#### Recorded information:
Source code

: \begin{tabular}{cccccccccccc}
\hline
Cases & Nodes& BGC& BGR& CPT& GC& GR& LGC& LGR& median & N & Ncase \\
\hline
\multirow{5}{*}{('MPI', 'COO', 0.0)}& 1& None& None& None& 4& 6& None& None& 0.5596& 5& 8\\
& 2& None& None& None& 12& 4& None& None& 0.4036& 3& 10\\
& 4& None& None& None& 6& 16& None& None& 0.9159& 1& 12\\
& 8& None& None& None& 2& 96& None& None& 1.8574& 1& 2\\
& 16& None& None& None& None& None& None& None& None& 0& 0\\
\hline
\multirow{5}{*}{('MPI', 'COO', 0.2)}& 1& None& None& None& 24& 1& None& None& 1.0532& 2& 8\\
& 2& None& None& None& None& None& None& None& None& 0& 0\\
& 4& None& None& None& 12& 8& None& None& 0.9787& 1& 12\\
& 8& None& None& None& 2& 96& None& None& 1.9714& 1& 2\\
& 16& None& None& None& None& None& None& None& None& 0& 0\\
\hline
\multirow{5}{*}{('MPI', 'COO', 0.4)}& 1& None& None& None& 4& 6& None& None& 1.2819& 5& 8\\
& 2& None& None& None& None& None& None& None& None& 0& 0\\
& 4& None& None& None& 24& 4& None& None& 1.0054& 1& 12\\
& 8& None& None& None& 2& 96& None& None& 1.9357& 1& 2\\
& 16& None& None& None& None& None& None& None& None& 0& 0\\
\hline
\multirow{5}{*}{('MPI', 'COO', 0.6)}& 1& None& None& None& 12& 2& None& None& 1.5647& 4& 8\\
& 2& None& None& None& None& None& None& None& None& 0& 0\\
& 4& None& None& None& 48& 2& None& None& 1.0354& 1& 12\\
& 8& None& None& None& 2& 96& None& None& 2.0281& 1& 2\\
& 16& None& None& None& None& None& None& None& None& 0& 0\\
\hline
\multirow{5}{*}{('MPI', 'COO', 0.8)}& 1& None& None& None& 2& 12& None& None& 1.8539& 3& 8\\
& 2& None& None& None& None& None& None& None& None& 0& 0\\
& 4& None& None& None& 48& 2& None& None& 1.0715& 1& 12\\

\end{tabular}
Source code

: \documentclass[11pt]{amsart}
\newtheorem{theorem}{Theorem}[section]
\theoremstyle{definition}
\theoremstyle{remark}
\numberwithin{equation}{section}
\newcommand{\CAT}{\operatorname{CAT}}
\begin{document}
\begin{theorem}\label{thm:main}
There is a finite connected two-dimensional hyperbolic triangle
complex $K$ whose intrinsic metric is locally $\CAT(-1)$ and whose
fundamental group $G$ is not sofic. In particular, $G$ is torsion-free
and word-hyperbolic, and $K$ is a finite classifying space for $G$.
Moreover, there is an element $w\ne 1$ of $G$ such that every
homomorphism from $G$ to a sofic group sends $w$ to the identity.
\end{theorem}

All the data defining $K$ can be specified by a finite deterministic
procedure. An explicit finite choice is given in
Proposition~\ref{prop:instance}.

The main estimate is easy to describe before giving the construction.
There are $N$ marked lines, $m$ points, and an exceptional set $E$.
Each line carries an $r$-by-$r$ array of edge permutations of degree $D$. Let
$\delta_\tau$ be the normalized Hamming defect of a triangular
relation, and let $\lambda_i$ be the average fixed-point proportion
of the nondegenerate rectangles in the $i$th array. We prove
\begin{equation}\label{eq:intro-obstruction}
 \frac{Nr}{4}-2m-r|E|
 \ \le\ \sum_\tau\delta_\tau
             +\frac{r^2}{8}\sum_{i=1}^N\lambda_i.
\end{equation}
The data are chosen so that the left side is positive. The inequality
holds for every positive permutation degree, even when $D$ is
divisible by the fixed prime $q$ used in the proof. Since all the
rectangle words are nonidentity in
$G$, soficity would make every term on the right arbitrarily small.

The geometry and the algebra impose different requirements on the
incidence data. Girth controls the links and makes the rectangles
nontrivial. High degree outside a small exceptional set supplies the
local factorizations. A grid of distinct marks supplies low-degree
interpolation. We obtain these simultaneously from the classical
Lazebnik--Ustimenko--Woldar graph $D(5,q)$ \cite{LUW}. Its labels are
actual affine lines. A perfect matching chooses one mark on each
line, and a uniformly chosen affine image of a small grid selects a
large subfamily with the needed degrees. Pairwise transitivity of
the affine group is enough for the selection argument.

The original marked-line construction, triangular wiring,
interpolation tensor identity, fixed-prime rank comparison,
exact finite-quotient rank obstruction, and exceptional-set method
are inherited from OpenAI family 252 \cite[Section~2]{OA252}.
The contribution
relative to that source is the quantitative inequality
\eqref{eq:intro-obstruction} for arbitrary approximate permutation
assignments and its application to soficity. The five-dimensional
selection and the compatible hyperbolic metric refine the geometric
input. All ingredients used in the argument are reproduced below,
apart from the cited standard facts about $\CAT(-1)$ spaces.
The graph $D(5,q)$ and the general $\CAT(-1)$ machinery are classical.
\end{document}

#### Work to be completed:
Lines containing the word "inequality" are to be pulled from the records and copied.

#### Task output:
The data are chosen so that the left side is positive. The inequality
relative to that source is the quantitative inequality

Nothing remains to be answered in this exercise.